A week or so ago I was having a one-on-one coaching session with a client. We had some real breakthroughs and had covered many of the things that his boss wanted me to work with him on. We still had half of our time left and so I asked him if there was anything that he specifically wanted to work on. He asked me about getting more done in a shorter period of time. That lead to how to set goals for the short run, as well as the Big Audacious Goals in business and life. We had a very interesting conversation, so I thought I would share.
The best place to start is with the Big Audacious Goal. What are your goals for your business/department/team? How do you want to grow? Where do you need to be? Or personally, where do you want to go? What do you want to do with your life? This process should take the lion’s share of your goal setting time. Really sit down and think about the answers to these questions and why you want to do them. Here is the secret that most people miss: the ‘why’ is more important than the ‘what.’
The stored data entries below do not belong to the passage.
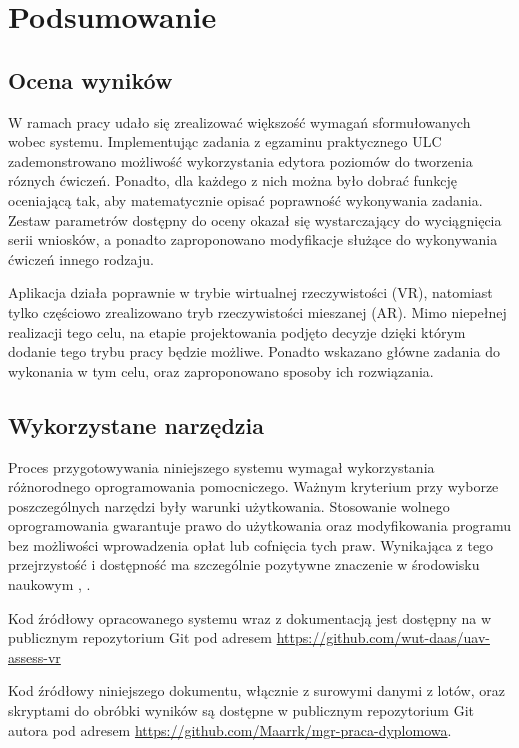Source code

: \newpage
\section{Podsumowanie}

\subsection{Ocena wyników}
W ramach pracy udało się zrealizować większość wymagań sformułowanych wobec systemu. Implementując zadania z egzaminu praktycznego ULC zademonstrowano możliwość wykorzystania edytora poziomów do tworzenia róznych ćwiczeń. Ponadto, dla każdego z nich można było dobrać funkcję oceniającą tak, aby matematycznie opisać poprawność wykonywania zadania. Zestaw parametrów dostępny do oceny okazał się wystarczający do wyciągnięcia serii wniosków, a ponadto zaproponowano modyfikacje służące do wykonywania ćwiczeń innego rodzaju.

Aplikacja działa poprawnie w trybie wirtualnej rzeczywistości (VR), natomiast tylko częściowo zrealizowano tryb rzeczywistości mieszanej (AR). Mimo niepełnej realizacji tego celu, na etapie projektowania podjęto decyzje dzięki którym dodanie tego trybu pracy będzie możliwe. Ponadto wskazano główne zadania do wykonania w tym celu, oraz zaproponowano sposoby ich rozwiązania.

\subsection{Wykorzystane narzędzia}
Proces przygotowywania niniejszego systemu wymagał wykorzystania różnorodnego oprogramowania pomocniczego. Ważnym kryterium przy wyborze poszczególnych narzędzi były warunki użytkowania. Stosowanie wolnego oprogramowania gwarantuje prawo do użytkowania oraz modyfikowania programu bez możliwości wprowadzenia opłat lub cofnięcia tych praw. Wynikająca z tego przejrzystość i dostępność ma szczególnie pozytywne znaczenie w środowisku naukowym \cite{courant2006}, \cite{lakhan2008}.

Kod źródłowy opracowanego systemu wraz z dokumentacją jest dostępny na w publicznym repozytorium Git pod adresem \url{https://github.com/wut-daas/uav-assess-vr}

Kod źródłowy niniejszego dokumentu, włącznie z surowymi danymi z lotów, oraz skryptami do obróbki wyników są dostępne w publicznym repozytorium Git autora pod adresem \url{https://github.com/Maarrk/mgr-praca-dyplomowa}.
If you don’t have a strong enough ‘why’ than you will never do what is necessary to get to your ‘what.’ It is just that simple. You can do whatever you put your mind to, but if you do not have your ‘why’ to pull you through the tough times, you will never get there. If it is truly a Big Audacious Goal than it is going to take work, persistence and faith that your business or you can actually get there. Your ‘why’ should be strong enough to give you these three tools.
Now that you have your end goal in mind, start to work backwards. What steps are necessary in order to get to where you want to be? A very useful resource for this is someone who is already where you want to be, or who has taken their business where you want to go. Finding someone who can answer your questions about how they did it will give you a clear view of what it took for them to get to your goal. You might even get very lucky and find a mentor who can help guide you on your path.
There is the concern that you might not have access to someone who has gotten to where you want to be. Perhaps you want to grow a multinational corporation. Maybe you want to create a space flight organization. Maybe you want to be the President of the United States or a Billionaire. Another resource for you could be books and the internet. There are countless books on people who have made it to incredible positions in the world and they clearly lay out how they got there and the pitfalls and challenges that they had along the way.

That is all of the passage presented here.